Avaya does about 70 percent of its business today through the channel, according to the company. Avaya is focusing its investment and attention on partners that are on the cloud journey with the UC giant and the ACES team won’t work without the help of partners, Abou-Ltaif said.
“This is why when we are recruiting partners, we want partners that understand cloud and understand APIs, because the money for partners won’t come from selling seats, it’s from innovating on top of the seat,” he said.
Bloomington, Minn.-based solution provider ConvergeOne is one such Avaya partner that innovates on top of Avaya’s platform. The firm offers its ConvergeOne Cloud Experience (C1CX) collaboration and customer experience offering that gives end users access to Avaya services while creating their own, unique collaboration experience, said Kathy Sobus, senior director of go-to-market strategy for ConvergeOne, an Avaya partner.
“This holistic experience also ties together other elements in the contact center as well, like workforce engagement management, all the way through to the analytics capabilities that are available on multiple platforms. And tying back into CRM systems, too,” Sobus said.
Avaya Experience Platform Updates
The company’s so-called “North Star” — the Avaya Experience Platform (AXP) is a contact center-as-a-service (CCaaS) and collaboration platform that’s designed to allow enterprises to keep their on-premises infrastructure for communications such as voice routing and call handling, while shifting to cloud-based omnichannel features and digital channels from the Avaya cloud, such as email, chat and social.

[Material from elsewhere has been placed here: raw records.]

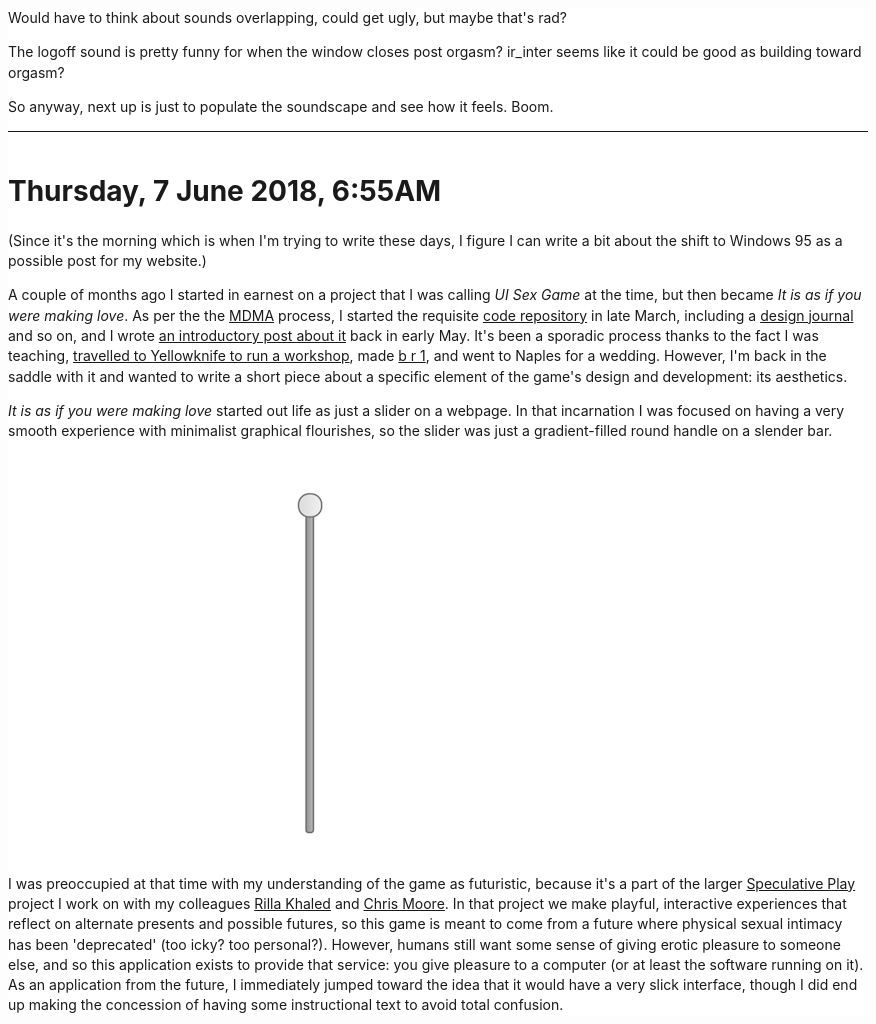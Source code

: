 Would have to think about sounds overlapping, could get ugly, but maybe that's rad?

The logoff sound is pretty funny for when the window closes post orgasm? ir_inter seems like it could be good as building toward orgasm?

So anyway, next up is just to populate the soundscape and see how it feels. Boom.

---

# Thursday, 7 June 2018, 6:55AM

(Since it's the morning which is when I'm trying to write these days, I figure I can write a bit about the shift to Windows 95 as a possible post for my website.)

A couple of months ago I started in earnest on a project that I was calling _UI Sex Game_ at the time, but then became _It is as if you were making love_. As per the the [MDMA](http://www.gamesasresearch.com/) process, I started the requisite [code repository](https://github.com/pippinbarr/itisasifyouweremakinglove/wiki/Design-Journal) in late March, including a [design journal](https://github.com/pippinbarr/itisasifyouweremakinglove/wiki/Design-Journal) and so on, and I wrote [an introductory post about it](https://www.pippinbarr.com/words/2018/05/04/new-project-it-is-as-if-you-were-making-love.html) back in early May. It's been a sporadic process thanks to the fact I was teaching, [travelled to Yellowknife to run a workshop](https://www.pippinbarr.com/words/2018/06/05/making-worlds-in-yellowknife.html), made [b r 1](https://www.pippinbarr.com/games/2018/05/23/b-r-1.html), and went to Naples for a wedding. However, I'm back in the saddle with it and wanted to write a short piece about a specific element of the game's design and development: its aesthetics.

_It is as if you were making love_ started out life as just a slider on a webpage. In that incarnation I was focused on having a very smooth experience with minimalist graphical flourishes, so the slider was just a gradient-filled round handle on a slender bar.

![](images/love-ui-1.png)

I was preoccupied at that time with my understanding of the game as futuristic, because it's a part of the larger [Speculative Play](http://www.speculativeplay.com/) project I work on with my colleagues [Rilla Khaled](https://rillakhaled.github.io/) and [Chris Moore](http://explore.concordia.ca/christopher-moore). In that project we make playful, interactive experiences that reflect on alternate presents and possible futures, so this game is meant to come from a future where physical sexual intimacy has been 'deprecated' (too icky? too personal?). However, humans still want some sense of giving erotic pleasure to someone else, and so this application exists to provide that service: you give pleasure to a computer (or at least the software running on it). As an application from the future, I immediately jumped toward the idea that it would have a very slick interface, though I did end up making the concession of having some instructional text to avoid total confusion.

“AXP has really been front and center for us because of the rapid maturity of that platform,” Lindsley said.
In additional to channel relationships, technology partners will continue to be a critical way for Avaya to go to market, executives said. AXP now integrates with Microsoft Dynamics 365 and Microsoft Teams so that customer records are presented within the Avaya desktop. AXP customers can also use their CRM desktop application for contact handling.
Customers can purchase the AXP digital bundle through the Microsoft Azure Marketplace.
“There is a hidden contact center, everywhere you look. It might not look like a stereotypical contact center, but somebody in the office is scheduling appointments, and coordinating dispatch, and answering accounts receivable calls,” Lindsley said. “It truly is a universal application for delivering the outcomes and the experiences that we’re all looking to deliver and our partners, of course, play a key role in that, whether it’s sold on a retail basis or whether our partners wholesale that solution and are in the front and center of that experience for the end user customer.”